NEARLY ALL THE MISSIONS I FLEW OUT OF TUY HOA…

…were against in-country targets, and here I assign to the word “target” its most relaxed meaning. Mainly, we attacked infrastructure, hoping, I suppose, to make it more difficult for VC or NVA troops to live off the land. Often it came down to blowing up hooches in government-declared free-fire zones. The Saigon regime had supposedly rounded up and relocated all the friendlies out of these zones so we were cleared to attack anything that moved or could possibly support the insurgency. But we also bombed tree lines at the edge of built-up areas, spots where an active imagination could picture troops gathering; or jungle trails, fancying this would impede enemy movement; or thickly wooded areas close to trails, pinning our hopes on their potential to hide equipment and supplies. At the end of each sortie, the FAC graded our work. Here might be a summary involving grass huts, haystacks and a small sluice gate: “Seven military structures destroyed, two supply caches uncovered, one water support system damaged.” Every day an impressive scorecard flowed from each of the fighter wings into the headquarters at Saigon, creating the statistical certainty of victory.

The pilots knew better. Our nickname for these missions was “trees in contact,” a corruption of “troops in contact,” one of the few mission categories that was not pointless.

***

Troops in contact. Supposedly, people on the ground shooting at each other. The Army often gave the term a more liberal interpretation, but when it was authentic, this was the best kind of mission because there was actual trouble and our side needed help.

In late June, I led a four-ship to the aid of the Special Forces camp at Ben Het. Like many others, this small station was located in the Central Highlands, where Special Forces A teams worked with Montagnards, gathering intelligence and setting ambushes. These were tough guys, often under attack because their camps were plopped down astride infiltration routes. Ben Het was the archetype, only six miles from the tri-border juncture, in the middle of rush-hour traffic.

The appearance of these camps was always the same and would be recognized at once by engineers who designed the fortress systems that replaced medieval castles. An opening in the forest was found or created to clear interlocking fields of fire and a double or triple row of concertina wire was strung around a central redoubt of low, sandbagged huts with tin roofs. Dug in and resupplied by air, the Snake Eaters could hold out indefinitely, or until the NVA brought in heavy weapons.

When we arrived on scene at Ben Het, the bad guys were already inside the wire. I saw what looked like bunk-bed mattresses laid over the concertina at several places, each mattress forming a sort of bridge. The camp looked tiny, maybe 200 meters wide at the outer wire. I told the FAC I’d bomb this close to friendlies only as a last resort. He said, “OK, how about strafing between the rows of wire?”—which we did, carefully, but with enthusiasm.
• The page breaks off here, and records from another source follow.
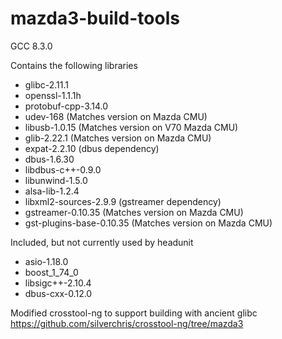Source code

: # mazda3-build-tools

GCC 8.3.0

Contains the following libraries
- glibc-2.11.1
- openssl-1.1.1h
- protobuf-cpp-3.14.0
- udev-168 (Matches version on Mazda CMU)
- libusb-1.0.15 (Matches version on V70 Mazda CMU)
- glib-2.22.1 (Matches version on Mazda CMU)
- expat-2.2.10 (dbus dependency)
- dbus-1.6.30
- libdbus-c++-0.9.0
- libunwind-1.5.0
- alsa-lib-1.2.4
- libxml2-sources-2.9.9 (gstreamer dependency)
- gstreamer-0.10.35 (Matches version on Mazda CMU)
- gst-plugins-base-0.10.35 (Matches version on Mazda CMU)

Included, but not currently used by headunit
- asio-1.18.0
- boost_1_74_0
- libsigc++-2.10.4
- dbus-cxx-0.12.0

Modified crosstool-ng to support building with ancient glibc https://github.com/silverchris/crosstool-ng/tree/mazda3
Fighter aircraft from all over the country converged on Ben Het and eventually lifted the siege. We all welcomed this kind of sortie. But far more often it was trees in contact instead.

***

One thing the Air Force can do is generate combat power. By mid-1969, we’d built an elaborate base structure, turned on the pipeline, and settled into a routine, producing awesome sortie rates, at least during daylight hours. In an endless loop, aircraft launched, delivered munitions and returned to be armed and launched again. We could and did suspend operations in the North from time to time as part of various diplomatic initiatives, but the in-country treadmill had no pause feature.
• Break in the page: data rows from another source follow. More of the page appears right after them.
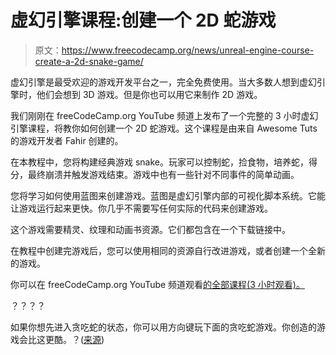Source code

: # 虚幻引擎课程:创建一个 2D 蛇游戏

> 原文：<https://www.freecodecamp.org/news/unreal-engine-course-create-a-2d-snake-game/>

虚幻引擎是最受欢迎的游戏开发平台之一，完全免费使用。当大多数人想到虚幻引擎时，他们会想到 3D 游戏。但是你也可以用它来制作 2D 游戏。

我们刚刚在 freeCodeCamp.org YouTube 频道上发布了一个完整的 3 小时虚幻引擎课程，将教你如何创建一个 2D 蛇游戏。这个课程是由来自 Awesome Tuts 的游戏开发者 Fahir 创建的。

在本教程中，您将构建经典游戏 snake。玩家可以控制蛇，捡食物，培养蛇，得分，最终崩溃并触发游戏结束。游戏中也有一些针对不同事件的简单动画。

您将学习如何使用蓝图来创建游戏。蓝图是虚幻引擎内部的可视化脚本系统。它能让游戏运行起来更快。你几乎不需要写任何实际的代码来创建游戏。

这个游戏需要精灵、纹理和动画书资源。它们都包含在一个下载链接中。

在教程中创建完游戏后，您可以使用相同的资源自行改进游戏，或者创建一个全新的游戏。

你可以在 freeCodeCamp.org YouTube 频道观看[的全部课程(3 小时观看)。](https://youtu.be/CU3jeNzbzqU)

？？？？

如果你想先进入贪吃蛇的状态，你可以用方向键玩下面的贪吃蛇游戏。你创造的游戏会比这更酷。？([来源](https://gist.github.com/straker/ff00b4b49669ad3dec890306d348adc4))

<canvas width="400" height="400" id="game"></canvas>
Unhappily, the targets were not so well organized. Even high-intensity combat is often by nature episodic, with battles coming only after prolonged calms of preparation. Even so, in contemporary, industrial-age conflict, our style of nonstop sortie generation is a good match to the requirement because we can discover and attack the other side’s preparations. Here, in-country in 1969, our highly developed technique for producing a large, steady stream of daylight combat sorties went one-on-one with a yesteryear target array that presented itself rarely, suddenly, in low profile, and usually at night. As a consequence, we very seldom had a target worth attacking. But we produced and consumed the sorties anyway, as though to make the machine work we had to exercise it.

It is the targets that give a war its character. The decisive operational question: “What’s the target?” The essential intelligence: “Where’s the target?”

As for the first question, the overall theater commander has ultimate responsibility for target selection, but if we are to win at reasonable cost the process must be “joint.” That is, the senior airman and his staff should qualify and nominate air targets for the commander’s review and approval. This did not happen in South Vietnam. Bright, well-intentioned Army officers, who thought they knew something about air fighting (or thought they didn’t need to), picked all the targets. The Air Force, with plenty of hands-on, hard-won experience, was excluded from participation. We’d earned a place at the targeting table but were never given one, a sad failure to make effective joint use of armed forces.

Regarding intelligence, the failure was as serious and more obvious. We invested an enormous amount of time, money, and talent on the intelligence problem and, in the end, never could reliably locate the targets we knew were there.

Success on the battlefield requires that the marriage of intelligence to operations be fruitful. If intelligence is barren, there won’t be offspring, no matter how potent the operator.